A previous issue was raised about this but incorrectly closed as intended behavior/unfixable: huggingface/tokenizers#1237 . Although not all tokenizers have this property, sentencepiece is very widely used now due to llama and mistral so it would make sense for this behavior to be preserved.

There could be two fixes for this: either not add the extra space, or tokenize <s> A the same as <s>A (i think could be accomplished by changing the AddedToken params for these tokens.

The text was updated successfully, but these errors were encountered:

ArthurZucker · 2024-05-17T12:05:57Z

Do you have a reproducer?
I'd love to fix it, but I'm not sure this is still happening

ArthurZucker · 2024-05-17T12:06:27Z

Llama based tokenizer don't have this issue anymore and was fixed by the metaspace refactoring.

ArthurZucker · 2024-05-17T12:06:54Z

Are you using legacy=False (mistral does not)

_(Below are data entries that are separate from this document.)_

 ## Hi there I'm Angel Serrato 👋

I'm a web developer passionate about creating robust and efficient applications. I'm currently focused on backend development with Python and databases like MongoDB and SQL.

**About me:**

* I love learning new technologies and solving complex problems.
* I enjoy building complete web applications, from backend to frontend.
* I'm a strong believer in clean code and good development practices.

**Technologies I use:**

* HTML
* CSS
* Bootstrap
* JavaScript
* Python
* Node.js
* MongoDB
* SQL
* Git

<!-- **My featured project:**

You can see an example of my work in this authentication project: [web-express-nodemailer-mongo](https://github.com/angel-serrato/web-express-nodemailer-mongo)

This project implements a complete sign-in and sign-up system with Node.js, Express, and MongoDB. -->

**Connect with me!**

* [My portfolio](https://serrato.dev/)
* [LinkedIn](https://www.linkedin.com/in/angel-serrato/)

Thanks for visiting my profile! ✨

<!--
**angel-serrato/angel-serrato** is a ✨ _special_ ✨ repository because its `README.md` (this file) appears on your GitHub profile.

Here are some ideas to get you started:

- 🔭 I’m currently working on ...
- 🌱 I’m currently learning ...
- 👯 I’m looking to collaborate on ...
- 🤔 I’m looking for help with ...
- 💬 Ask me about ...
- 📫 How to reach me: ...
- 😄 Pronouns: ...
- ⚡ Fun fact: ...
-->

ArthurZucker · 2024-05-17T12:12:22Z

Also the snipper shared:

from transformers import LlamaTokenizer
model_id = "lmsys/vicuna-13b-delta-v1.1"
tokenizer = LlamaTokenizer.from_pretrained(model_id, add_bos_token = False, )
message = "<s>hello</s>"
decoded = tokenizer.decode(tokenizer(message)['input_ids'])
print(decoded, decoded == message)

this is on transformers side. Not tokenizers. I'll open a PR right away, it's super weird that it was not caught up until now

github-actions · 2024-06-17T01:53:49Z

This issue is stale because it has been open 30 days with no activity. Remove stale label or comment or this will be closed in 5 days.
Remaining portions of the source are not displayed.